I just listened to a pollster describe polls relying increasingly more on art than science. Decisions on how to identify likely voters, how to weigh the data, etc. And it made me think: could we not quantify the Art part so that it becomes Science?
Probability-based surveys and polls rely on sampling theory, and ultimately, on a sampling distribution. This is certainly the case when frequentist-based inferential methods are used. That is, if the survey is repeated again and again, there will be a sampling distribution of the survey estimate of interest. Based on this distribution, we expect that approximately 95% of the replications of the survey will fall within two standard deviations of its mean.

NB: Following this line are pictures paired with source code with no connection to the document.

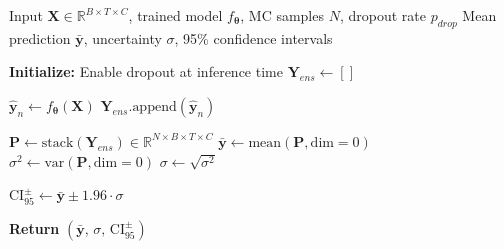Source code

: \begin{algorithm}[H]
\footnotesize
\caption{Monte Carlo Dropout Uncertainty Estimation}
\label{alg:mc_uncertainty}
\begin{algorithmic}
\Require Input $\mathbf{X} \in \mathbb{R}^{B \times T \times C}$, trained model $f_{\boldsymbol{\theta}}$, MC samples $N$, dropout rate $p_{drop}$
\Ensure Mean prediction $\bar{\mathbf{y}}$, uncertainty $\sigma$, 95\% confidence intervals

\State \textbf{Initialize:} Enable dropout at inference time
\State $\mathbf{Y}_{ens} \gets []$ 

    \State $\hat{\mathbf{y}}_n \gets f_{\boldsymbol{\theta}}(\mathbf{X})$ 
    \State $\mathbf{Y}_{ens}.\text{append}(\hat{\mathbf{y}}_n)$
\EndFor

\State $\mathbf{P} \gets \text{stack}(\mathbf{Y}_{ens}) \in \mathbb{R}^{N \times B \times T \times C}$
\State $\bar{\mathbf{y}} \gets \text{mean}(\mathbf{P}, \text{dim}=0)$ 
\State $\sigma^2 \gets \text{var}(\mathbf{P}, \text{dim}=0)$ 
\State $\sigma \gets \sqrt{\sigma^2}$

\State $\text{CI}_{95}^{\pm} \gets \bar{\mathbf{y}} \pm 1.96 \cdot \sigma$ 

\State \textbf{Return} $(\bar{\mathbf{y}},\, \sigma,\, \text{CI}_{95}^{\pm})$
\end{algorithmic}
\end{algorithm}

I can think of two other sampling distributions that are ignored. The different estimates that this pollster would have if he made other choices (e.g., higher turnout among minority groups) can also be seen as having a sampling distribution, although it is unlikely to be Normal. But if one goes through the exercise to build one, essentially this will quantify the Art part of his job. This in turn can reflect uncertainty in the estimates that result from his more subjective decisions. Ideally, this would include even aspects of the design such as number of days of data collection, but many of these aspects will be observed in only one way. To some degree these unobserved results will be included in the next sampling distribution.
A third sampling distribution is across data collection organizations. Gallup could get very different estimates from Pew, and both can be different from his estimates. Many of the differences are nearly impossible to attribute to a
particular design feature, but can be observed as a "package" of
differences in design that we can call the survey or poll's protocol. This "house" effect creates another sampling distribution, that of estimates from different survey organizations. This is what people like Nate Silver have capitalized upon--building a single estimate from the distribution of estimates from polls from different organizations. That, as Frank Newport has pointed out, does not mean that we have less value for individual polls. Instead, it means that there is value in incorporating and using this third distribution.
Personally, I think there is much to be done studying the second sampling distribution above, particularly in polls where many arbitrary and sometimes subjective decisions need to be made.